Edward Goodrich Achesonwas born in Washington, PA on March 9, 1856. He was a charter member and President of the Society (1908-1909). He was granted 70 patents on devices, techniques, and compositions of matter in the fields of mechanics, electricity, electrochemistry, and colloid chemistry. A steady flow of patents were granted him from the age of 30 to 70.
His father's death required that he go the work at an early age. He worked as on various railroad jobs and did experiments after hours. Acheson became interested in the electrical field and decided to work for a manufacturer of electrical equipment. He first applied to Edward Weston who made electroplating dynamos but was turned down. Next he applied to Edison who put him to work on September 12, 1880 at his Menlo Park, NJ laboratory under John Kruesi (father of Paul Kruesi ECS Pres. 1928-1929). Acheson experimented on making a conducting carbon that Edison could use in his electric light bulbs. Edison recognized his inventive genius and advanced him quickly. As assistant chief engineer, Acheson spent 2½ years building generating plants and lamp factories in Europe.
He returned to New York in 1884 and became superintendent of a plant manufacturing lamps that competed with those invented by Edison. Acheson soon was on his own experimenting and inventing many new and useful things but none were to make his fortune until he discovered silicon carbide which he called Carborundum. It was found to be a better abrasive than any other known substance except diamond. In 1895 a plant was built in Niagara Falls and soon Carborundum was competitive with other abrasives.
Acheson continued to experiment and developed a process to make very pure graphite.
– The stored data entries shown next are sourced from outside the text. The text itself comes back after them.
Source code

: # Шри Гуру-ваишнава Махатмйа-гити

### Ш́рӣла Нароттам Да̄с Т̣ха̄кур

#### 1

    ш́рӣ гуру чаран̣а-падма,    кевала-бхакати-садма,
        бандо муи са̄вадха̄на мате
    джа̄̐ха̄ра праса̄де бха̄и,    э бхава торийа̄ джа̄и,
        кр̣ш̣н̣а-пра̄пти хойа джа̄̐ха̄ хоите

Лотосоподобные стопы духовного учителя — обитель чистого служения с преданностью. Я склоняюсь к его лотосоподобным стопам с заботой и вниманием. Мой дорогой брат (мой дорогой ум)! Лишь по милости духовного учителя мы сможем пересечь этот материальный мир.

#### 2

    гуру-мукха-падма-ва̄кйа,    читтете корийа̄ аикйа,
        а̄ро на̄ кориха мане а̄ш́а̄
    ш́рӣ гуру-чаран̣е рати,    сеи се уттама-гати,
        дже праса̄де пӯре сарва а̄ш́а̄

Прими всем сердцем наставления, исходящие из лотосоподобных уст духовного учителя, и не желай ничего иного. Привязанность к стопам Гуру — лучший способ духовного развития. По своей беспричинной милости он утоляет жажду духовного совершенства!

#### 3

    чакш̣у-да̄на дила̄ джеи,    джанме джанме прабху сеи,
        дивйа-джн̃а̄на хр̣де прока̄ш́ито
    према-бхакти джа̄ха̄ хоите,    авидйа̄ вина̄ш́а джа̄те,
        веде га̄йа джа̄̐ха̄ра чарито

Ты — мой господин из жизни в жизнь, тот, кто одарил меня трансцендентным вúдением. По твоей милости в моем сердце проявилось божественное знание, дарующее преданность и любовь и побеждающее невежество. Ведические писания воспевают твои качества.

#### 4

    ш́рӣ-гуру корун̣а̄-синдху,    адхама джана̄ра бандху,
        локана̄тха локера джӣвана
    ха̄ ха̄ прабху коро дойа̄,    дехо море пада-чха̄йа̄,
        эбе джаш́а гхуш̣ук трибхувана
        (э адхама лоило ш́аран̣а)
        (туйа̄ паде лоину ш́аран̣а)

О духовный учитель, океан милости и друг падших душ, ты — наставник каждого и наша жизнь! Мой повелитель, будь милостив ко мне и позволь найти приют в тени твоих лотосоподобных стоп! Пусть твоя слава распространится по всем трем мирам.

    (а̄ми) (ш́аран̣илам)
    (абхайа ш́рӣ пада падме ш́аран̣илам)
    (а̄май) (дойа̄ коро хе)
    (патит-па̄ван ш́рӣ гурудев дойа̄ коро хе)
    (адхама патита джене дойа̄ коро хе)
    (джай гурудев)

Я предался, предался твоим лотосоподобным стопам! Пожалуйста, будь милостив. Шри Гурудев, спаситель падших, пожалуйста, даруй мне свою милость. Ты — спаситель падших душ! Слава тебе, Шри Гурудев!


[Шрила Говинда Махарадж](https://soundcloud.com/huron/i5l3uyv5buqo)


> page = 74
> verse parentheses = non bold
The Acheson Graphite Co. was formed in 1899. In 1928 this company was merged with National Carbon Co.
Acheson also developed colloidal graphite products. Commercial forms were called Oildag and Aquadag manufactured by the Acheson Colloids Co.
Acheson received many honors and awards including the Perkin Medal and an honorary Doctor of Science degree. In 1928, Acheson provided funds to establish what is known as the Edward Goodrich Acheson Award. It is one of the highest honors the Society can bestow. Acheson himself was the first recipient in 1929. Over the years, the Acheson family has provided funds to maintain the Award as prestigious as any presented by other technical societies.